Frankfurt/Main - Die Europäische Zentralbank (EZB) verschärft ihren Billig-Geld-Kurs vorerst nicht weiter. Der EZB-Rat belässt den Leitzins, zu dem sich Geschäftsbanken bei der Notenbank Geld leihen können, auf dem Rekordtief von null Prozent. Das teilte die EZB am Donnerstag in Frankfurt mit. Der Strafzins für Geld, das Finanzinstitute über Nacht bei der Notenbank parken, beträgt weiterhin 0,4 Prozent.

 

Beobachter hatten nicht mit einer Änderung der Geldpolitik bei der Ratssitzung am Donnerstag gerechnet. Denn erst im März hatten die Währungshüter ihren Kurs im Kampf gegen Mini-Inflation und Konjunkturschwäche massiv verschärft:

Höhere Strafzinsen

Sie senkten den Leitzins im Euroraum auf null Prozent. Das vor allem in Deutschland umstrittene milliardenschwere Programm zum Kauf von Staatsanleihen und anderen Wertpapieren wurde ausgeweitet. Die Notenbank kauft seit April Papiere im Volumen von 80 Milliarden Euro monatlich, zuvor waren es 60 Milliarden Euro. Das Programm läuft bis mindestens März 2017. Zugleich brummte die EZB Banken höhere Strafzinsen auf. Außerdem gibt es ab Sommer neue billige Langfristkredite für Geldhäuser.

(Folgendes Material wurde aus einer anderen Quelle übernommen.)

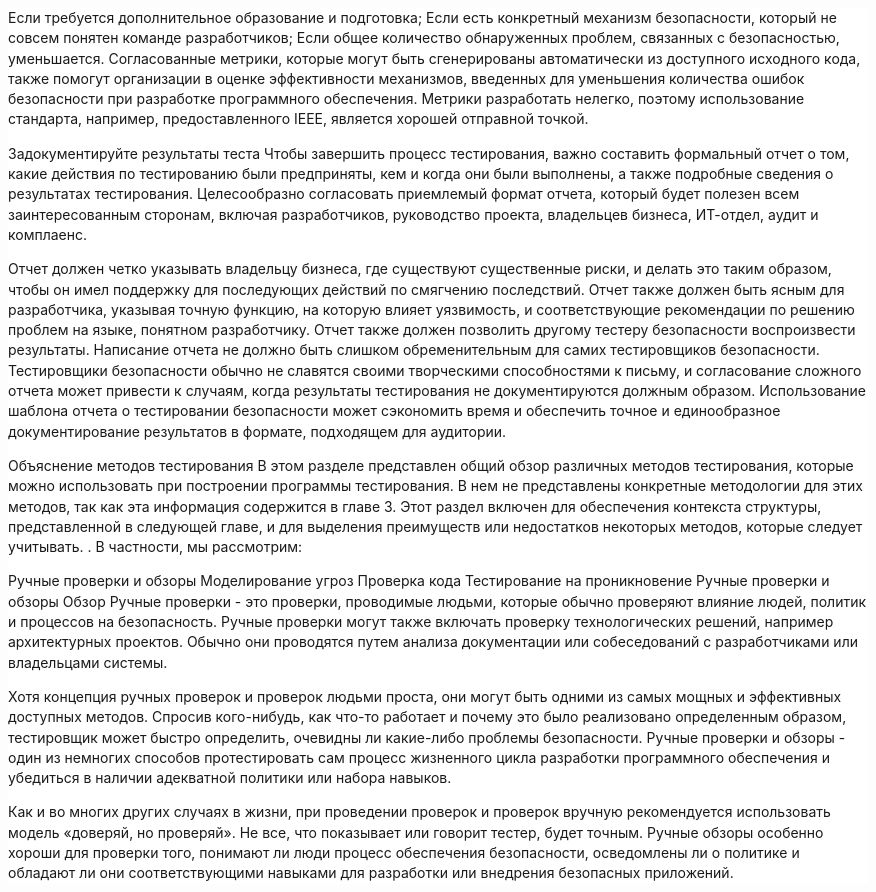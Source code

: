 Если требуется дополнительное образование и подготовка;
Если есть конкретный механизм безопасности, который не совсем понятен команде разработчиков;
Если общее количество обнаруженных проблем, связанных с безопасностью, уменьшается.
Согласованные метрики, которые могут быть сгенерированы автоматически из доступного исходного кода, также помогут организации в оценке эффективности механизмов, введенных для уменьшения количества ошибок безопасности при разработке программного обеспечения. Метрики разработать нелегко, поэтому использование стандарта, например, предоставленного IEEE, является хорошей отправной точкой.

Задокументируйте результаты теста
Чтобы завершить процесс тестирования, важно составить формальный отчет о том, какие действия по тестированию были предприняты, кем и когда они были выполнены, а также подробные сведения о результатах тестирования. Целесообразно согласовать приемлемый формат отчета, который будет полезен всем заинтересованным сторонам, включая разработчиков, руководство проекта, владельцев бизнеса, ИТ-отдел, аудит и комплаенс.

Отчет должен четко указывать владельцу бизнеса, где существуют существенные риски, и делать это таким образом, чтобы он имел поддержку для последующих действий по смягчению последствий. Отчет также должен быть ясным для разработчика, указывая точную функцию, на которую влияет уязвимость, и соответствующие рекомендации по решению проблем на языке, понятном разработчику. Отчет также должен позволить другому тестеру безопасности воспроизвести результаты. Написание отчета не должно быть слишком обременительным для самих тестировщиков безопасности. Тестировщики безопасности обычно не славятся своими творческими способностями к письму, и согласование сложного отчета может привести к случаям, когда результаты тестирования не документируются должным образом. Использование шаблона отчета о тестировании безопасности может сэкономить время и обеспечить точное и единообразное документирование результатов в формате, подходящем для аудитории.

Объяснение методов тестирования
В этом разделе представлен общий обзор различных методов тестирования, которые можно использовать при построении программы тестирования. В нем не представлены конкретные методологии для этих методов, так как эта информация содержится в главе 3. Этот раздел включен для обеспечения контекста структуры, представленной в следующей главе, и для выделения преимуществ или недостатков некоторых методов, которые следует учитывать. . В частности, мы рассмотрим:

Ручные проверки и обзоры
Моделирование угроз
Проверка кода
Тестирование на проникновение
Ручные проверки и обзоры
Обзор
Ручные проверки - это проверки, проводимые людьми, которые обычно проверяют влияние людей, политик и процессов на безопасность. Ручные проверки могут также включать проверку технологических решений, например архитектурных проектов. Обычно они проводятся путем анализа документации или собеседований с разработчиками или владельцами системы.

Хотя концепция ручных проверок и проверок людьми проста, они могут быть одними из самых мощных и эффективных доступных методов. Спросив кого-нибудь, как что-то работает и почему это было реализовано определенным образом, тестировщик может быстро определить, очевидны ли какие-либо проблемы безопасности. Ручные проверки и обзоры - один из немногих способов протестировать сам процесс жизненного цикла разработки программного обеспечения и убедиться в наличии адекватной политики или набора навыков.

Как и во многих других случаях в жизни, при проведении проверок и проверок вручную рекомендуется использовать модель «доверяй, но проверяй». Не все, что показывает или говорит тестер, будет точным. Ручные обзоры особенно хороши для проверки того, понимают ли люди процесс обеспечения безопасности, осведомлены ли о политике и обладают ли они соответствующими навыками для разработки или внедрения безопасных приложений.
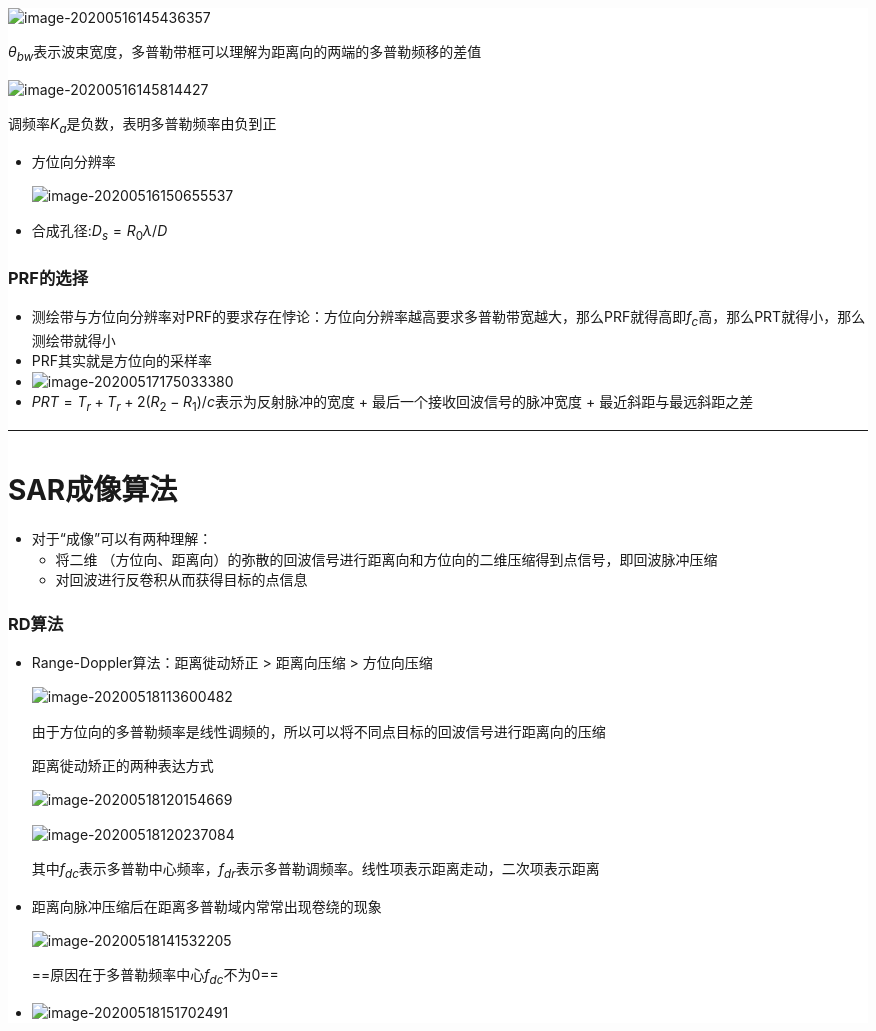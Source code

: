   ![image-20200516145436357](C:\Users\sfpotato\AppData\Roaming\Typora\typora-user-images\image-20200516145436357.png)

  $\theta _{bw}$表示波束宽度，多普勒带框可以理解为距离向的两端的多普勒频移的差值

  ![image-20200516145814427](C:\Users\sfpotato\AppData\Roaming\Typora\typora-user-images\image-20200516145814427.png)

  调频率$K_a$是负数，表明多普勒频率由负到正

- 方位向分辨率

  ![image-20200516150655537](C:\Users\sfpotato\AppData\Roaming\Typora\typora-user-images\image-20200516150655537.png)
  
- 合成孔径:$D_s = R_0\lambda / D$

### PRF的选择

- 测绘带与方位向分辨率对PRF的要求存在悖论：方位向分辨率越高要求多普勒带宽越大，那么PRF就得高即$f_c$高，那么PRT就得小，那么测绘带就得小
- PRF其实就是方位向的采样率
- ![image-20200517175033380](C:\Users\sfpotato\AppData\Roaming\Typora\typora-user-images\image-20200517175033380.png)
- $PRT = T_r + T_r + 2(R_2 - R_1)/c$表示为反射脉冲的宽度 + 最后一个接收回波信号的脉冲宽度 + 最近斜距与最远斜距之差

-----

# SAR成像算法

- 对于“成像”可以有两种理解：
  - 将二维 （方位向、距离向）的弥散的回波信号进行距离向和方位向的二维压缩得到点信号，即回波脉冲压缩
  - 对回波进行反卷积从而获得目标的点信息

### RD算法

- Range-Doppler算法：距离徙动矫正 > 距离向压缩 > 方位向压缩

  ![image-20200518113600482](C:\Users\sfpotato\AppData\Roaming\Typora\typora-user-images\image-20200518113600482.png)

  由于方位向的多普勒频率是线性调频的，所以可以将不同点目标的回波信号进行距离向的压缩

  距离徙动矫正的两种表达方式

  ![image-20200518120154669](C:\Users\sfpotato\AppData\Roaming\Typora\typora-user-images\image-20200518120154669.png)

  ![image-20200518120237084](C:\Users\sfpotato\AppData\Roaming\Typora\typora-user-images\image-20200518120237084.png)

  其中$f_{dc}$表示多普勒中心频率，$f_{dr}$表示多普勒调频率。线性项表示距离走动，二次项表示距离

- 距离向脉冲压缩后在距离多普勒域内常常出现卷绕的现象

  ![image-20200518141532205](C:\Users\sfpotato\AppData\Roaming\Typora\typora-user-images\image-20200518141532205.png)

  ==原因在于多普勒频率中心$f_{dc}$不为0==

- ![image-20200518151702491](C:\Users\sfpotato\AppData\Roaming\Typora\typora-user-images\image-20200518151702491.png)
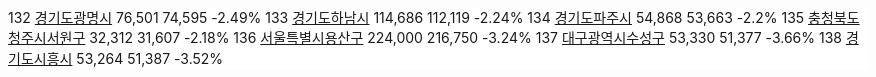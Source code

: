   <tr class="item">
    <td>132</td>
    <td><a href="/apt/경기도광명시">경기도광명시</a></td>
    <td>76,501</td>
    <td>74,595</td>
    <td>-2.49%</td>
  </tr>

  <tr class="item">
    <td>133</td>
    <td><a href="/apt/경기도하남시">경기도하남시</a></td>
    <td>114,686</td>
    <td>112,119</td>
    <td>-2.24%</td>
  </tr>

  <tr class="item">
    <td>134</td>
    <td><a href="/apt/경기도파주시">경기도파주시</a></td>
    <td>54,868</td>
    <td>53,663</td>
    <td>-2.2%</td>
  </tr>

  <tr class="item">
    <td>135</td>
    <td><a href="/apt/충청북도청주시서원구">충청북도청주시서원구</a></td>
    <td>32,312</td>
    <td>31,607</td>
    <td>-2.18%</td>
  </tr>

  <tr class="item">
    <td>136</td>
    <td><a href="/apt/서울특별시용산구">서울특별시용산구</a></td>
    <td>224,000</td>
    <td>216,750</td>
    <td>-3.24%</td>
  </tr>

  <tr class="item">
    <td>137</td>
    <td><a href="/apt/대구광역시수성구">대구광역시수성구</a></td>
    <td>53,330</td>
    <td>51,377</td>
    <td>-3.66%</td>
  </tr>

  <tr class="item">
    <td>138</td>
    <td><a href="/apt/경기도시흥시">경기도시흥시</a></td>
    <td>53,264</td>
    <td>51,387</td>
    <td>-3.52%</td>
  </tr>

Mit diesem bisher einmaligen Maßnahmenbündel will die EZB die Kreditvergabe im Euroraum ankurbeln und so Konjunktur und Inflation anschieben. EZB-Präsident Mario Draghi hatte betont, die Notenbank habe damit ihr Pulver noch nicht verschossen. Die Tür für weitere Maßnahmen - einschließlich Zinssenkungen - dürfte offen und „Helikoptergeld“ ein Thema bleiben, erklärten Experten der Bayerischen Landesbank.

„Helikoptergeld“

Draghi hatte „Helikoptergeld“ - zielgenaue Finanzspritzen an Unternehmen und Verbraucher direkt von der Zentralbank unter Umgehung des normalen Bankensektors - zuletzt auf Nachfrage als „sehr interessantes Konzept“ bezeichnet. Im Rat der Notenbank habe man solche Ideen allerdings bisher nicht genauer erörtert.

Bislang kommt das viele billige Zentralbankgeld nicht im gewünschten Maß in der Wirtschaft an. Die Wirtschaft im Euroraum erholt sich nur schleppend, die Inflation ist nach wie vor im Keller.

Dauerhaft niedrige oder gar sinkende Preise gelten als Risiko für die Konjunktur. Unternehmen und Verbraucher könnten Anschaffungen aufschieben, weil sie erwarten, dass es bald noch billiger wird. Die EZB strebt daher mittelfristig eine Teuerungsrate von knapp unter 2,0 Prozent an - weit genug entfernt von der Nullmarke.

Die ultralockere Geldpolitik der Notenbank ist allerdings umstritten. Vor allem aus Deutschland hagelte es zuletzt Kritik. Unionspolitiker warfen der EZB vor, sie enteigne die deutschen Sparer.